**Your goal:**
Retyping the data exactly is the task. Include every line.

**Data records:**
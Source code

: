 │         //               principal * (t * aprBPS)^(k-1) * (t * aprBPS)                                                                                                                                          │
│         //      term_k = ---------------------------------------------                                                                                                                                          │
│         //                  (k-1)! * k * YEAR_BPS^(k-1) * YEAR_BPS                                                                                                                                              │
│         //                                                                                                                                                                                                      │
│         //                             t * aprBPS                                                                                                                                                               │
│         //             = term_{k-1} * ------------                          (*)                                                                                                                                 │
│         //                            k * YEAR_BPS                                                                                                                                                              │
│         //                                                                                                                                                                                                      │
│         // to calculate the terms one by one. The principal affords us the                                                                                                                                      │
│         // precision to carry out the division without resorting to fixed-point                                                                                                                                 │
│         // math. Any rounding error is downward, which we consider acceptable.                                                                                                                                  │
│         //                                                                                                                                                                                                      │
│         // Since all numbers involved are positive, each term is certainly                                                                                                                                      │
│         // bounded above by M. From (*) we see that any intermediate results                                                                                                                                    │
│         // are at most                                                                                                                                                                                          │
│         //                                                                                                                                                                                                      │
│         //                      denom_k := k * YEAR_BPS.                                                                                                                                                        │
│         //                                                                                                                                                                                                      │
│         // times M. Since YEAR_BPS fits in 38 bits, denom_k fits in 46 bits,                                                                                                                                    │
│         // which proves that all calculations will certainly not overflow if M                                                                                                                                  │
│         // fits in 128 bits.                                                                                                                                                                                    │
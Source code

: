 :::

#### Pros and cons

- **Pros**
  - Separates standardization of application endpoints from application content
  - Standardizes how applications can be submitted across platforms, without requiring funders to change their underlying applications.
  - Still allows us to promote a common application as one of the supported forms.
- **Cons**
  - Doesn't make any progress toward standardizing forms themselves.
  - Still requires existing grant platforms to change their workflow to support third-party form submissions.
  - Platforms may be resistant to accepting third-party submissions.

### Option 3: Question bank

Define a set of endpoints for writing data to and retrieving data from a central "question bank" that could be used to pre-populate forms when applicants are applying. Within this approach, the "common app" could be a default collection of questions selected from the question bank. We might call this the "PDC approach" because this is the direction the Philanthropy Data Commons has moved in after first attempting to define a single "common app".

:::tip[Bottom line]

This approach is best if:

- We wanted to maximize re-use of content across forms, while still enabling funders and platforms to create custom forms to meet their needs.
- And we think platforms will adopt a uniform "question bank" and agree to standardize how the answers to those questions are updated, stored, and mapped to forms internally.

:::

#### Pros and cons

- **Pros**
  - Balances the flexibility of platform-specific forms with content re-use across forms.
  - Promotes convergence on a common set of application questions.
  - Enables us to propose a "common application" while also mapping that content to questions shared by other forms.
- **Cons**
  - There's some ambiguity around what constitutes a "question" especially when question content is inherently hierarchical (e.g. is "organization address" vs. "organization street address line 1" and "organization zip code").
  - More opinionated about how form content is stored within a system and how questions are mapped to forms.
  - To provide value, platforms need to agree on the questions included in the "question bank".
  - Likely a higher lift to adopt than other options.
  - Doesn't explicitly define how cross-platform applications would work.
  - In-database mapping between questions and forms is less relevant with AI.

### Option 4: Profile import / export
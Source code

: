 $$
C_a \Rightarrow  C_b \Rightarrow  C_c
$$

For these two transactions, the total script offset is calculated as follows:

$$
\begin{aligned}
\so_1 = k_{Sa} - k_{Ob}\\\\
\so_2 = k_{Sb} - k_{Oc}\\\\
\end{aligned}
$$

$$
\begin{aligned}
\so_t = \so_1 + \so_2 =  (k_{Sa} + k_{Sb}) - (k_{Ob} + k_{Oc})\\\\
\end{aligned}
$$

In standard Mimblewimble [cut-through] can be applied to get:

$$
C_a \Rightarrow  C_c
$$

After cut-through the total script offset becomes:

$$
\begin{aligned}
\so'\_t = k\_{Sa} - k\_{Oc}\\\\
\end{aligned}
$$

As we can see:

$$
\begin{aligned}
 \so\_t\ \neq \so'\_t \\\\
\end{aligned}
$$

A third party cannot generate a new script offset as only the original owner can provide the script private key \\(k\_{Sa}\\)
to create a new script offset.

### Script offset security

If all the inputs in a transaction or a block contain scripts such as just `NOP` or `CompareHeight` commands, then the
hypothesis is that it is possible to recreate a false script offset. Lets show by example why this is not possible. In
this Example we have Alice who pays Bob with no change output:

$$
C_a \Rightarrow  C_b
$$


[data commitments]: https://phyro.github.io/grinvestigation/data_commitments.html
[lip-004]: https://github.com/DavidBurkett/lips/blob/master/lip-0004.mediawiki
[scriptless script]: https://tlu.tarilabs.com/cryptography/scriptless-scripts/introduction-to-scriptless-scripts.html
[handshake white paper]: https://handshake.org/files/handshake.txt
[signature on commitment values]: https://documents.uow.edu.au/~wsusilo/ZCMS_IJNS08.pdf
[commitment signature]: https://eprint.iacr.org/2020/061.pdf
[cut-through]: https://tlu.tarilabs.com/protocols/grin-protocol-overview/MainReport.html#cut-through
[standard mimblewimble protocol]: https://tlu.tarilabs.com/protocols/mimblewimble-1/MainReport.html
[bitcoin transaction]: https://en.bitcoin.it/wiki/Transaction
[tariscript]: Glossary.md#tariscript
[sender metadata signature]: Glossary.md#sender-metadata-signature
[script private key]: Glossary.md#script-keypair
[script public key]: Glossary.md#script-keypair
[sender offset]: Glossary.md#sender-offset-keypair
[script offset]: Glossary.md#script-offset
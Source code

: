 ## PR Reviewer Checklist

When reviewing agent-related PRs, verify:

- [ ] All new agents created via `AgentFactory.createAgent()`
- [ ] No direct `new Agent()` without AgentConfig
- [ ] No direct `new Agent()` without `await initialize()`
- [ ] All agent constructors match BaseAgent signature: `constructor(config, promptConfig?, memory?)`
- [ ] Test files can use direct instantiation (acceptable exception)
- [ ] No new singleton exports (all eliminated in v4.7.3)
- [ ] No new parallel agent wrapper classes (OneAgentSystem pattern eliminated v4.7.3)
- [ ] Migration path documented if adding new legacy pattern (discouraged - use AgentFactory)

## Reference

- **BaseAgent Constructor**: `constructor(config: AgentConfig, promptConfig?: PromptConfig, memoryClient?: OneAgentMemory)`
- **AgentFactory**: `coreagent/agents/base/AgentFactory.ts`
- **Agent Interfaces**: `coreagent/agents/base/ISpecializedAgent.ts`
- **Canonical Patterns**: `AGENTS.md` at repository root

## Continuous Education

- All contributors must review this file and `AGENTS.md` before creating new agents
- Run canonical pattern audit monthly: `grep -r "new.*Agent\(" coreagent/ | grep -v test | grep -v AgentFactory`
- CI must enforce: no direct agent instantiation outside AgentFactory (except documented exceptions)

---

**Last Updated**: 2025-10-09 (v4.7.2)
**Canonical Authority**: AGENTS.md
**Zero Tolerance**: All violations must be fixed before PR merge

**Answer space:**
Source code

: │         //               principal * (t * aprBPS)^(k-1) * (t * aprBPS)                                                                                                                                          │
│         //      term_k = ---------------------------------------------                                                                                                                                          │
│         //                  (k-1)! * k * YEAR_BPS^(k-1) * YEAR_BPS                                                                                                                                              │
│         //                                                                                                                                                                                                      │
│         //                             t * aprBPS                                                                                                                                                               │
│         //             = term_{k-1} * ------------                          (*)                                                                                                                                 │
│         //                            k * YEAR_BPS                                                                                                                                                              │
│         //                                                                                                                                                                                                      │
│         // to calculate the terms one by one. The principal affords us the                                                                                                                                      │
│         // precision to carry out the division without resorting to fixed-point                                                                                                                                 │
│         // math. Any rounding error is downward, which we consider acceptable.                                                                                                                                  │
│         //                                                                                                                                                                                                      │
│         // Since all numbers involved are positive, each term is certainly                                                                                                                                      │
│         // bounded above by M. From (*) we see that any intermediate results                                                                                                                                    │
│         // are at most                                                                                                                                                                                          │
│         //                                                                                                                                                                                                      │
│         //                      denom_k := k * YEAR_BPS.                                                                                                                                                        │
│         //                                                                                                                                                                                                      │
│         // times M. Since YEAR_BPS fits in 38 bits, denom_k fits in 46 bits,                                                                                                                                    │
│         // which proves that all calculations will certainly not overflow if M                                                                                                                                  │
│         // fits in 128 bits.                                                                                                                                                                                    │
Source code

: :::

#### Pros and cons

- **Pros**
  - Separates standardization of application endpoints from application content
  - Standardizes how applications can be submitted across platforms, without requiring funders to change their underlying applications.
  - Still allows us to promote a common application as one of the supported forms.
- **Cons**
  - Doesn't make any progress toward standardizing forms themselves.
  - Still requires existing grant platforms to change their workflow to support third-party form submissions.
  - Platforms may be resistant to accepting third-party submissions.

### Option 3: Question bank

Define a set of endpoints for writing data to and retrieving data from a central "question bank" that could be used to pre-populate forms when applicants are applying. Within this approach, the "common app" could be a default collection of questions selected from the question bank. We might call this the "PDC approach" because this is the direction the Philanthropy Data Commons has moved in after first attempting to define a single "common app".

:::tip[Bottom line]

This approach is best if:

- We wanted to maximize re-use of content across forms, while still enabling funders and platforms to create custom forms to meet their needs.
- And we think platforms will adopt a uniform "question bank" and agree to standardize how the answers to those questions are updated, stored, and mapped to forms internally.

:::

#### Pros and cons

- **Pros**
  - Balances the flexibility of platform-specific forms with content re-use across forms.
  - Promotes convergence on a common set of application questions.
  - Enables us to propose a "common application" while also mapping that content to questions shared by other forms.
- **Cons**
  - There's some ambiguity around what constitutes a "question" especially when question content is inherently hierarchical (e.g. is "organization address" vs. "organization street address line 1" and "organization zip code").
  - More opinionated about how form content is stored within a system and how questions are mapped to forms.
  - To provide value, platforms need to agree on the questions included in the "question bank".
  - Likely a higher lift to adopt than other options.
  - Doesn't explicitly define how cross-platform applications would work.
  - In-database mapping between questions and forms is less relevant with AI.

### Option 4: Profile import / export
Source code

: $$
C_a \Rightarrow  C_b \Rightarrow  C_c
$$

For these two transactions, the total script offset is calculated as follows:

$$
\begin{aligned}
\so_1 = k_{Sa} - k_{Ob}\\\\
\so_2 = k_{Sb} - k_{Oc}\\\\
\end{aligned}
$$

$$
\begin{aligned}
\so_t = \so_1 + \so_2 =  (k_{Sa} + k_{Sb}) - (k_{Ob} + k_{Oc})\\\\
\end{aligned}
$$

In standard Mimblewimble [cut-through] can be applied to get:

$$
C_a \Rightarrow  C_c
$$

After cut-through the total script offset becomes:

$$
\begin{aligned}
\so'\_t = k\_{Sa} - k\_{Oc}\\\\
\end{aligned}
$$

As we can see:

$$
\begin{aligned}
 \so\_t\ \neq \so'\_t \\\\
\end{aligned}
$$

A third party cannot generate a new script offset as only the original owner can provide the script private key \\(k\_{Sa}\\)
to create a new script offset.

### Script offset security

If all the inputs in a transaction or a block contain scripts such as just `NOP` or `CompareHeight` commands, then the
hypothesis is that it is possible to recreate a false script offset. Lets show by example why this is not possible. In
this Example we have Alice who pays Bob with no change output:

$$
C_a \Rightarrow  C_b
$$


[data commitments]: https://phyro.github.io/grinvestigation/data_commitments.html
[lip-004]: https://github.com/DavidBurkett/lips/blob/master/lip-0004.mediawiki
[scriptless script]: https://tlu.tarilabs.com/cryptography/scriptless-scripts/introduction-to-scriptless-scripts.html
[handshake white paper]: https://handshake.org/files/handshake.txt
[signature on commitment values]: https://documents.uow.edu.au/~wsusilo/ZCMS_IJNS08.pdf
[commitment signature]: https://eprint.iacr.org/2020/061.pdf
[cut-through]: https://tlu.tarilabs.com/protocols/grin-protocol-overview/MainReport.html#cut-through
[standard mimblewimble protocol]: https://tlu.tarilabs.com/protocols/mimblewimble-1/MainReport.html
[bitcoin transaction]: https://en.bitcoin.it/wiki/Transaction
[tariscript]: Glossary.md#tariscript
[sender metadata signature]: Glossary.md#sender-metadata-signature
[script private key]: Glossary.md#script-keypair
[script public key]: Glossary.md#script-keypair
[sender offset]: Glossary.md#sender-offset-keypair
[script offset]: Glossary.md#script-offset
Source code

: ## PR Reviewer Checklist

When reviewing agent-related PRs, verify:

- [ ] All new agents created via `AgentFactory.createAgent()`
- [ ] No direct `new Agent()` without AgentConfig
- [ ] No direct `new Agent()` without `await initialize()`
- [ ] All agent constructors match BaseAgent signature: `constructor(config, promptConfig?, memory?)`
- [ ] Test files can use direct instantiation (acceptable exception)
- [ ] No new singleton exports (all eliminated in v4.7.3)
- [ ] No new parallel agent wrapper classes (OneAgentSystem pattern eliminated v4.7.3)
- [ ] Migration path documented if adding new legacy pattern (discouraged - use AgentFactory)

## Reference

- **BaseAgent Constructor**: `constructor(config: AgentConfig, promptConfig?: PromptConfig, memoryClient?: OneAgentMemory)`
- **AgentFactory**: `coreagent/agents/base/AgentFactory.ts`
- **Agent Interfaces**: `coreagent/agents/base/ISpecializedAgent.ts`
- **Canonical Patterns**: `AGENTS.md` at repository root

## Continuous Education

- All contributors must review this file and `AGENTS.md` before creating new agents
- Run canonical pattern audit monthly: `grep -r "new.*Agent\(" coreagent/ | grep -v test | grep -v AgentFactory`
- CI must enforce: no direct agent instantiation outside AgentFactory (except documented exceptions)

---

**Last Updated**: 2025-10-09 (v4.7.2)
**Canonical Authority**: AGENTS.md
**Zero Tolerance**: All violations must be fixed before PR merge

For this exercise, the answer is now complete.